Ik merk vooral een nostalgie naar het traditionele rondtrekkende circus. Wat vind je van de hedendaagse variant?
“Soms kijk ik op YouTube naar filmpjes van wat er qua hedendaags circus in de Vooruit staat, maar dat komt toch vaak nog neer op jongleren of traditionele evenwichtsoefeningen. Dat interesseert mij eigenlijk niet. Het viel mij ook op, een tijd geleden, dat men zocht naar de definitie van circus, waarbij er dan plots enorm naar dans werd gekeken. Er waren ook pogingen om dans en circus te vermengen, maar naar mijn gevoel zijn die nooit geslaagd. Misschien omdat je dan het ergste van beide werelden krijgt. Eerst een unisono dans en dan hup, een circustrucje. (lacht)
Daarbij vind ik circus op een theaterpodium saai om naar te kijken. Ik hou er net van wanneer de toeschouwers in een halve cirkel zitten. Dan kijk je automatisch ook naar de andere toeschouwers. In het theater heb je een totaal andere code waardoor je plots frontaal naar circus gaat kijken, maar in wezen is dat geen frontale kunst. Je kan vanuit verschillende perspectieven kijken.”
Zo blijven we in ons gesprek op de circustent uitkomen.
“Inderdaad. Met mijn broer Menno ben ik een serie circustenten aan het bouwen. Op dit moment hebben we er drie. Ooit zouden we zo een heel aantal tenten willen hebben en dan daarin een festival organiseren. Een wei met allerlei verschillende vormen van tenten. Maar eerder kleintjes, want om grote tenten te bouwen, ontbreken ons de technieken en middelen.”

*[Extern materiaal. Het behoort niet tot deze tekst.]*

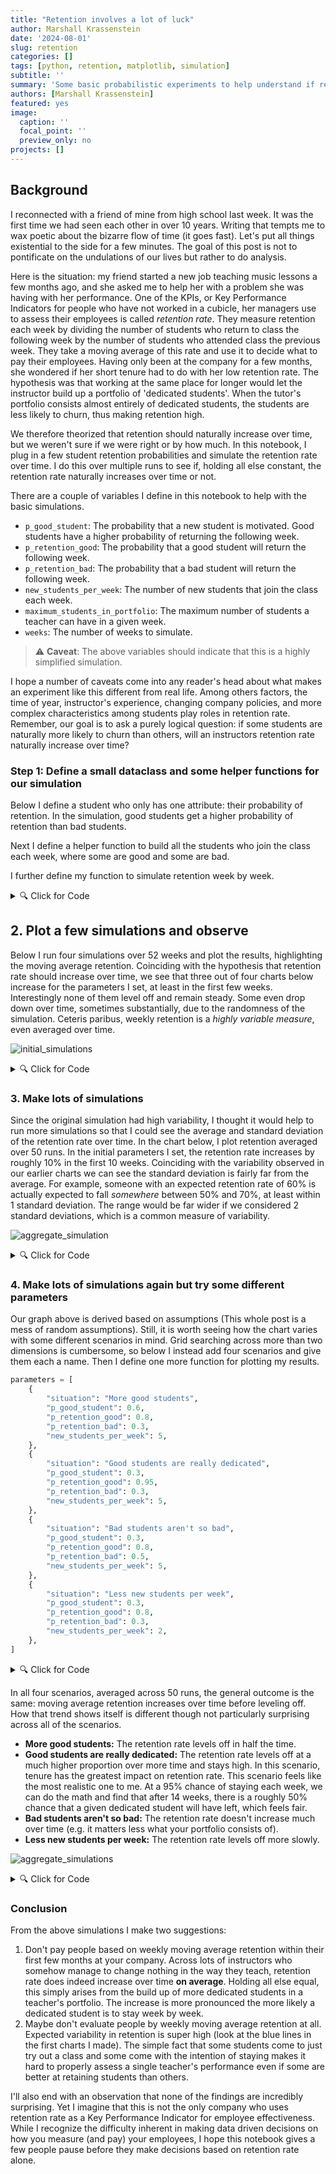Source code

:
 ```yaml
---
title: "Retention involves a lot of luck"
author: Marshall Krassenstein
date: '2024-08-01'
slug: retention
categories: []
tags: [python, retention, matplotlib, simulation]
subtitle: ''
summary: 'Some basic probabilistic experiments to help understand if retention is a good way to evaluate employee performance.'
authors: [Marshall Krassenstein]
featured: yes
image:
  caption: ''
  focal_point: ''
  preview_only: no
projects: []
---
```


## Background

I reconnected with a friend of mine from high school last week. It was the first time we had seen each other in over 10 years. Writing that tempts me to wax poetic about the bizarre flow of time (it goes fast). Let's put all things existential to the side for a few minutes. The goal of this post is not to pontificate on the undulations of our lives but rather to do analysis.

Here is the situation: my friend started a new job teaching music lessons a few months ago, and she asked me to help her with a problem she was having with her performance. One of the KPIs, or Key Performance Indicators for people who have not worked in a cubicle, her managers use to assess their employees is called *retention rate*. They measure retention each week by dividing the number of students who return to class the following week by the number of students who attended class the previous week. They take a moving average of this rate and use it to decide what to pay their employees. Having only been at the company for a few months, she wondered if her short tenure had to do with her low retention rate. The hypothesis was that working at the same place for longer would let the instructor build up a portfolio of 'dedicated students'. When the tutor's portfolio consists almost entirely of dedicated students, the students are less likely to churn, thus making retention high.

We therefore theorized that retention should naturally increase over time, but we weren't sure if we were right or by how much. In this notebook, I plug in a few student retention probabilities and simulate the retention rate over time. I do this over multiple runs to see if, holding all else constant, the retention rate naturally increases over time or not.

There are a couple of variables I define in this notebook to help with the basic simulations.
- `p_good_student`: The probability that a new student is motivated. Good students have a higher probability of returning the following week.
- `p_retention_good`: The probability that a good student will return the following week.
- `p_retention_bad`: The probability that a bad student will return the following week.
- `new_students_per_week`: The number of new students that join the class each week.
- `maximum_students_in_portfolio`: The maximum number of students a teacher can have in a given week.
- `weeks`: The number of weeks to simulate.

> :warning: **Caveat**: The above variables should indicate that this is a highly simplified simulation.

I hope a number of caveats come into any reader's head about what makes an experiment like this different from real life. Among others factors, the time of year, instructor's experience, changing company policies, and more complex characteristics among students play roles in retention rate. Remember, our goal is to ask a purely logical question: if some students are naturally more likely to churn than others, will an instructors retention rate naturally increase over time?

### Step 1: Define a small dataclass and some helper functions for our simulation
Below I define a student who only has one attribute: their probability of retention. In the simulation, good students get a higher probability of retention than bad students.

Next I define a helper function to build all the students who join the class each week, where some are good and some are bad.

I further define my function to simulate retention week by week.

<details>

<summary>🔍 Click for Code</summary>

```python
from dataclasses import dataclass
from typing import List

import matplotlib.pyplot as plt
import numpy as np
import pandas as pd


@dataclass
class Student:
    """A student in the class.

    Returns
    -------
    Student
        A student in the class. The student has a probability of being retained.
    """

    p_retained: float

    def is_retained(self) -> float:
        """Returns whether the student is retained in a given week."""
        return np.random.rand() < self.p_retained


def create_new_students(
    p_good_student: float,
    p_retention_good: float,
    p_retention_bad: float,
    new_students_per_week: int,
) -> List[Student]:
    """
    Get the students for a week
    """
    return [
        Student(
            p_retained=(
                p_retention_good
                if np.random.rand() < p_good_student
                else p_retention_bad
            )
        )
        for _ in range(new_students_per_week)
    ]


def simulate_retention(
    n_weeks: int,
    p_good_student: float,
    p_retention_good: float,
    p_retention_bad: float,
    new_students_per_week: int,
    maximum_students: int,
) -> pd.DataFrame:
    """Simulate student retention over time.

    Parameters
    ----------
    n_weeks : int
        Number of weeks to simulate.
    p_good_student : float
        Probability of a new student being motivated.
    p_retention_good : float
        Probability of a motivated student being retained.
    p_retention_bad : float
        Probability of a not motivated student being retained.
    new_students_per_week : int
        Number of new students per week.

    Returns
    -------
    pd.DataFrame
        A dataframe with relevant outputs of the experiment.
    """

    data = pd.DataFrame(
        {
            "week": np.arange(n_weeks),
            "new_students": np.zeros(n_weeks),
            "students_start_of_week": np.zeros(n_weeks),
            "students_who_come_back_next_week": np.zeros(n_weeks),
            "n_lost": np.zeros(n_weeks),
            "retention_rate": np.zeros(n_weeks),
        }
    ).assign(new_students = lambda x: x.new_students.astype(int))
    # Initialize first week
    data.loc[0, "new_students"] = new_students_per_week

    start_week_student_list = []

    # Simulate retention
    for i in range(n_weeks):
        new_students = data.loc[i, "new_students"]
        start_week_student_list += create_new_students(
            p_good_student, p_retention_good, p_retention_bad, new_students
        )
        data.loc[i, "students_start_of_week"] = len(start_week_student_list)

        end_week_student_list = []
        for student in start_week_student_list:
            if student.is_retained():
                end_week_student_list.append(student)

        n_lost = len(start_week_student_list) - len(end_week_student_list)
        start_week_student_list = end_week_student_list.copy()

        data.loc[i, "students_who_come_back_next_week"] = len(end_week_student_list)
        data.loc[i + 1, "new_students"] = min(
            maximum_students - len(end_week_student_list), new_students_per_week
        )
        data.loc[i, "n_lost"] = n_lost

        # Calculate number of students at the end of the week

        # Calculate retention rate
        data.loc[i, "retention_rate"] = (
            data.loc[i, "students_who_come_back_next_week"]
            / data.loc[i, "students_start_of_week"]
        )
        data.loc[i, "moving_average_retention_rate"] = (
            data.loc[:i, "retention_rate"]
            .rolling(window=5, center=False)
            .mean()
            .iloc[-1]
        )

    return data
```

</details>

## 2. Plot a few simulations and observe

Below I run four simulations over 52 weeks and plot the results, highlighting the moving average retention. Coinciding with the hypothesis that retention rate should increase over time, we see that three out of four charts below increase for the parameters I set, at least in the first few weeks. Interestingly none of them level off and remain steady. Some even drop down over time, sometimes substantially, due to the randomness of the simulation. Ceteris paribus, weekly retention is a *highly variable measure*, even averaged over time.

![initial_simulations](images/four_simulations.png)

<details>

<summary>🔍 Click for Code</summary>

```python
from itertools import product

# Parameters
P_GOOD_STUDENT = 0.3  # probability of a good student
P_RETENTION_GOOD = 0.8  # probability of retention for good students
P_RETENTION_BAD = 0.3  # probability of retention for bad students
NEW_STUDENTS_PER_WEEK = 5  # number of new students per week
MAXIMUM_STUDENTS = 10  # maximum number of students a teacher can have in a given week
N_WEEKS = 52  # number of weeks to simulate


def plot_retention(ax, data):
    data = data.copy().iloc[1:]
    ax.plot(data["week"], data["retention_rate"], label="Retention rate", alpha=0.3)
    ax.plot(
        data["week"],
        data["moving_average_retention_rate"],
        label="Moving average retention rate",
        alpha=0.9,
    )
    ax.set_xlabel("Week")
    ax.set_ylabel("Retention rate")
    # Format y as percentage
    ax.yaxis.set_major_formatter(plt.FuncFormatter(lambda x, _: "{:.0%}".format(x)))
    ax.set_title("Retention rate over time")


fig, ax = plt.subplots(2, 2, figsize=(15, 10))

np.random.seed(42)
for i, j in product(range(2), range(2)):
    sim_data = simulate_retention(
        N_WEEKS,
        P_GOOD_STUDENT,
        P_RETENTION_GOOD,
        P_RETENTION_BAD,
        NEW_STUDENTS_PER_WEEK,
        MAXIMUM_STUDENTS,
    )
    plot_retention(ax[i, j], sim_data)
fig.legend(["Retention", "Moving Average Retention"], loc="lower right")
plt.savefig("images/four_simulations.png")
```    

</details>

### 3. Make lots of simulations
Since the original simulation had high variability, I thought it would help to run more simulations so that I could see the average and standard deviation of the retention rate over time. In the chart below, I plot retention averaged over 50 runs. In the initial parameters I set, the retention rate increases by roughly 10% in the first 10 weeks. Coinciding with the variability observed in our earlier charts we can see the standard deviation is fairly far from the average. For example, someone with an expected retention rate of 60% is actually expected to fall *somewhere* between 50% and 70%, at least within 1 standard deviation. The range would be far wider if we considered 2 standard deviations, which is a common measure of variability.

![aggregate_simulation](images/aggregate_simulation.png)

<details>

<summary>🔍 Click for Code</summary>

```python

def simulate_multiple_runs(
    n_runs: int,
    n_weeks: int,
    p_good_student: float,
    p_retention_good: float,
    p_retention_bad: float,
    new_students_per_week: float,
    maximum_students: int,
):
    all_data = []
    for i in range(n_runs):
        data = simulate_retention(
            n_weeks,
            p_good_student,
            p_retention_good,
            p_retention_bad,
            new_students_per_week,
            maximum_students,
        )
        data["run"] = i
        all_data.append(data)

    all_data = (
        pd.concat(all_data)
        .groupby("week")
        .agg(
            {
                "retention_rate": ["mean", "std"],
                "moving_average_retention_rate": ["mean", "std"],
            }
        )
        .reset_index()
    )
    all_data.columns = list(map("_".join, all_data.columns.values))
    all_data = all_data.rename(columns={"week_": "week"})
    return all_data


## Plot the output
def plot_simulations(data):
    fig, ax = plt.subplots()
    data = data.copy().iloc[1:]
    upper_stdev = data["moving_average_retention_rate_mean"] + (
        data["moving_average_retention_rate_std"]
    )
    lower_stdev = data["moving_average_retention_rate_mean"] - (
        data["moving_average_retention_rate_std"]
    )
    ax.plot(
        data["week"],
        data["moving_average_retention_rate_mean"],
        label="Moving Average Retention rate",
        alpha=0.9,
    )
    ax.plot(
        data["week"],
        lower_stdev,
        label="1 Standard Deviation",
        alpha=0.5,
        color="orange",
    )
    ax.plot(data["week"], upper_stdev, label="", alpha=0.5, color="orange")
    ax.set_xlabel("Week")
    ax.set_ylabel("Retention rate")
    # Format y as percentage
    ax.yaxis.set_major_formatter(plt.FuncFormatter(lambda x, _: "{:.0%}".format(x)))
    ax.set_title(("Retention rate over time"))
    ax.legend()
    plt.savefig("images/aggregate_simulation.png")
    plt.show()


# Parameters
P_GOOD_STUDENT = 0.3  # probability of a good student
P_RETENTION_GOOD = 0.8  # probability of retention for good students
P_RETENTION_BAD = 0.3  # probability of retention for bad students
NEW_STUDENTS_PER_WEEK = 5  # number of new students per week
MAXIMUM_STUDENTS = 10  # maximum number of students a teacher can have in a given week
N_WEEKS = 50  # number of weeks to simulateRun Data

np.random.seed(42)
all_sim_data = simulate_multiple_runs(
    50,
    N_WEEKS,
    P_GOOD_STUDENT,
    P_RETENTION_GOOD,
    P_RETENTION_BAD,
    NEW_STUDENTS_PER_WEEK,
    MAXIMUM_STUDENTS,
)
all_sim_data

plot_simulations(all_sim_data)
```

</details>

### 4. Make lots of simulations again but try some different parameters

Our graph above is derived based on assumptions (This whole post is a mess of random assumptions). Still, it is worth seeing how the chart varies with some different scenarios in mind. Grid searching across more than two dimensions is cumbersome, so below I instead add four scenarios and give them each a name. Then I define one more function for plotting my results.

```python
parameters = [
    {
        "situation": "More good students",
        "p_good_student": 0.6,
        "p_retention_good": 0.8,
        "p_retention_bad": 0.3,
        "new_students_per_week": 5,
    },
    {
        "situation": "Good students are really dedicated",
        "p_good_student": 0.3,
        "p_retention_good": 0.95,
        "p_retention_bad": 0.3,
        "new_students_per_week": 5,
    },
    {
        "situation": "Bad students aren't so bad",
        "p_good_student": 0.3,
        "p_retention_good": 0.8,
        "p_retention_bad": 0.5,
        "new_students_per_week": 5,
    },
    {
        "situation": "Less new students per week",
        "p_good_student": 0.3,
        "p_retention_good": 0.8,
        "p_retention_bad": 0.3,
        "new_students_per_week": 2,
    },
]

```

<details>

<summary>🔍 Click for Code</summary>

```python
def plot_averaged_simulation(data: pd.DataFrame, ax: plt.Axes, label: str):
    data = data.copy().iloc[1:]
    upper_stdev = data["moving_average_retention_rate_mean"] + (
        data["moving_average_retention_rate_std"]
    )
    lower_stdev = data["moving_average_retention_rate_mean"] - (
        data["moving_average_retention_rate_std"]
    )
    ax.plot(
        data["week"],
        data["moving_average_retention_rate_mean"],
        label="Moving Average Retention rate",
        alpha=0.9,
    )
    ax.plot(
        data["week"],
        lower_stdev,
        label="1 Standard Deviation",
        alpha=0.5,
        color="orange",
    )
    ax.plot(data["week"], upper_stdev, label="", alpha=0.5, color="orange")
    ax.set_xlabel("")
    ax.set_ylabel("Retention rate")
    ax.set_ylim(0.25, 1)
    # Format y as percentage
    ax.yaxis.set_major_formatter(plt.FuncFormatter(lambda x, _: "{:.0%}".format(x)))
    ax.set_title(label)
```

</details>

In all four scenarios, averaged across 50 runs, the general outcome is the same: moving average retention increases over time before leveling off. How that trend shows itself is different though not particularly surprising across all of the scenarios.

- **More good students:** The retention rate levels off in half the time.
- **Good students are really dedicated:** The retention rate levels off at a much higher proportion over more time and stays high. In this scenario, tenure has the greatest impact on retention rate. This scenario feels like the most realistic one to me. At a 95% chance of staying each week, we can do the math and find that after 14 weeks, there is a roughly 50% chance that a given dedicated student will have left, which feels fair.
- **Bad students aren't so bad:** The retention rate doesn't increase much over time (e.g. it matters less what your portfolio consists of).
- **Less new students per week:** The retention rate levels off more slowly.

![aggregate_simulations](images/four_aggregate_simulations.png)

<details>

<summary>🔍 Click for Code</summary>

```python
np.random.seed(42)
MAXIMUM_STUDENTS = 10  # maximum number of students a teacher can have in a given week
N_WEEKS = 50  # number of weeks to simulate
N_RUNS = 50  # number of runs to simulate

fig, ax = plt.subplots(2, 2, figsize=(15, 10))

for i, j in product(range(2), range(2)):
    simulation_number = i * 2 + j
    simulation_parameters = parameters[simulation_number].copy()
    scenario = simulation_parameters.pop("situation")
    sim_data = simulate_multiple_runs(
        n_runs=N_RUNS,
        n_weeks=N_WEEKS,
        maximum_students=MAXIMUM_STUDENTS,
        **simulation_parameters
    )
    plot_averaged_simulation(sim_data, ax[i, j], label=scenario)
fig.legend(["Retention", "Moving Average Retention"], loc="lower right")
plt.savefig("images/four_aggregate_simulations.png")
```
</details>

### Conclusion

From the above simulations I make two suggestions:

1. Don't pay people based on weekly moving average retention within their first few months at your company. Across lots of instructors who somehow manage to change nothing in the way they teach, retention rate does indeed increase over time **on average**. Holding all else equal, this simply arises from the build up of more dedicated students in a teacher's portfolio. The increase is more pronounced the more likely a dedicated student is to stay week by week.
2. Maybe don't evaluate people by weekly moving average retention at all. Expected variability in retention is super high (look at the blue lines in the first charts I made). The simple fact that some students come to just try out a class and some come with the intention of staying makes it hard to properly assess a single teacher's performance even if some are better at retaining students than others.

I'll also end with an observation that none of the findings are incredibly surprising. Yet I imagine that this is not the only company who uses retention rate as a Key Performance Indicator for employee effectiveness. While I recognize the difficulty inherent in making data driven decisions on how you measure (and pay) your employees, I hope this notebook gives a few people pause before they make decisions based on retention rate alone.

En dieren anders, is dat iets voor jou?
“Nee, totaal niet. Ik heb twee jaar geleden in Avignon op het Off-festival dressuur met paarden gezien. Dat was een hedendaags circus dat een volledige voorstelling met paarden had. Ik vond dat erg om te zien. Die paarden werden heel erg gedresseerd en zagen echt af. Ik ben in het algemeen niet zo’n liefhebber van gedomesticeerde dieren.”